Art Institute of Chicago presents an exhibition of work by Steve McQueen, on view October 21, 2012 – January 6, 2013.


Steve McQueen. Current, 1999. Photo courtesy of the artist, Marian Goodman Gallery, New York /Paris, and Thomas Dane Gallery, London

Steve McQueen is an internationally acclaimed artist whose work is primarily engaged with moving images. Born in London in 1969, he has, over the last twenty years, made a series of film and video installations designed for gallery-based presentation, along with two feature films made for cinematic release. His efforts in these two distinct, but interrelated, arenas have earned him a reputation as one of the most important and influential artists of his generation working with these media, and beyond. McQueen’s earliest works are silent, and mostly black-and-white, often with a focus on the body, very often the artist’s own. Subsequent pieces incorporate, as a general rule, sound and color, and often emerge from more elaborate investigations.

McQueen has been equally concerned with the act of recording moving images as he is with the specific conditions in which these images are presented. The size of the screen, the dimensions of the room, and the relationship between the viewer and the projection itself are all fundamental considerations. McQueen’s thinking about formal and spatial relationships in this regard lends a sculptural element to his art. One work in particular, Queen and Country (2007–09), is an entirely sculptural installation with no moving image or sound component. Presented here for the first time outside of the United Kingdom, the work is a memorial to British men and women killed in military service during the most recent war in Iraq.

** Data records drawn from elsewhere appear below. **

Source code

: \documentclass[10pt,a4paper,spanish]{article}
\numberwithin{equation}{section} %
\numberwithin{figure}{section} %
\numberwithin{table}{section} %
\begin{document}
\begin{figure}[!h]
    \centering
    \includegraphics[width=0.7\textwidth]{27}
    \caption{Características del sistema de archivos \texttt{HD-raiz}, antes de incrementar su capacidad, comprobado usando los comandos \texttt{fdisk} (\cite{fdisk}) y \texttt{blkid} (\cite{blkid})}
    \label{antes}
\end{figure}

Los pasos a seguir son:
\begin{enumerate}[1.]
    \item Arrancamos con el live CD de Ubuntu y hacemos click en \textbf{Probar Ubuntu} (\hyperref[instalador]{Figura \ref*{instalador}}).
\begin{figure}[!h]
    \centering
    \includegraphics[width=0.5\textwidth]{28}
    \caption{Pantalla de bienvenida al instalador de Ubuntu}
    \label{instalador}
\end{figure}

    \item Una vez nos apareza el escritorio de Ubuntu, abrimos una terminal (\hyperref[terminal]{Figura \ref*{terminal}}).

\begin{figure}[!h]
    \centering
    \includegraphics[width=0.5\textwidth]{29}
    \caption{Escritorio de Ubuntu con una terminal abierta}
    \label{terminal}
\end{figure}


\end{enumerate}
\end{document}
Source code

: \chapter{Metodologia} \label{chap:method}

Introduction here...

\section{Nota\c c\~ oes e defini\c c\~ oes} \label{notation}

Most of McQueen’s oeuvre—including his gallery-based installations as well as feature films—evidences a potent, at times oblique, political consciousness. Many works address specific social and historical moments in ways that seemingly emerge from documentary or journalistic impulses. Other films are more abstract, their meanings shaped by allegory or metaphor. McQueen always communicates directly to viewers through what one writer termed “the medium of aesthetic affect.”